Across the data below, in how many lines does the word "class" appear? Give only the number.

[[ Input, beginning ]]

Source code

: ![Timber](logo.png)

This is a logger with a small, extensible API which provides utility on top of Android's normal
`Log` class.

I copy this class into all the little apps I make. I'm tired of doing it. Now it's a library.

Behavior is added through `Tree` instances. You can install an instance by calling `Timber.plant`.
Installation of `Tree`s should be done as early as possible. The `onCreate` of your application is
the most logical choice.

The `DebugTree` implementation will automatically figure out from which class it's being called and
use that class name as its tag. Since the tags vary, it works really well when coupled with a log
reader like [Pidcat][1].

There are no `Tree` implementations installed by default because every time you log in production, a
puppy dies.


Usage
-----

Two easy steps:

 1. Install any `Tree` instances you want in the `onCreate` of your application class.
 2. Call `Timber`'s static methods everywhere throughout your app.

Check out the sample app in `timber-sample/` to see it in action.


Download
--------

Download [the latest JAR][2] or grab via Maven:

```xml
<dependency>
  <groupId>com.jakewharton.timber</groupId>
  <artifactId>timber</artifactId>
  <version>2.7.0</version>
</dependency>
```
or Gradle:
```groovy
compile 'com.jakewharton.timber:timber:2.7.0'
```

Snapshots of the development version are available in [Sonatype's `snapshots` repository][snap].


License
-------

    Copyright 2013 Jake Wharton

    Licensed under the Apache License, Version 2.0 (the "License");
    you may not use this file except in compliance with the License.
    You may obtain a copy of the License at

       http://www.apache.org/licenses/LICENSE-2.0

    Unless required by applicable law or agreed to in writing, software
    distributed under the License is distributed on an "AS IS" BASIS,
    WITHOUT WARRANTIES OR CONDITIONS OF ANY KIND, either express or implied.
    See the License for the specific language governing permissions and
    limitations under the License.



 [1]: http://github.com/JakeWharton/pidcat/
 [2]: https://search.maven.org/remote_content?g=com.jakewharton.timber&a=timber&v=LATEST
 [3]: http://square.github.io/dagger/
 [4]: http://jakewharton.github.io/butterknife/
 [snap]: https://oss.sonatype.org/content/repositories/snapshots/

[[ Input, end ]]

Output for this task: 5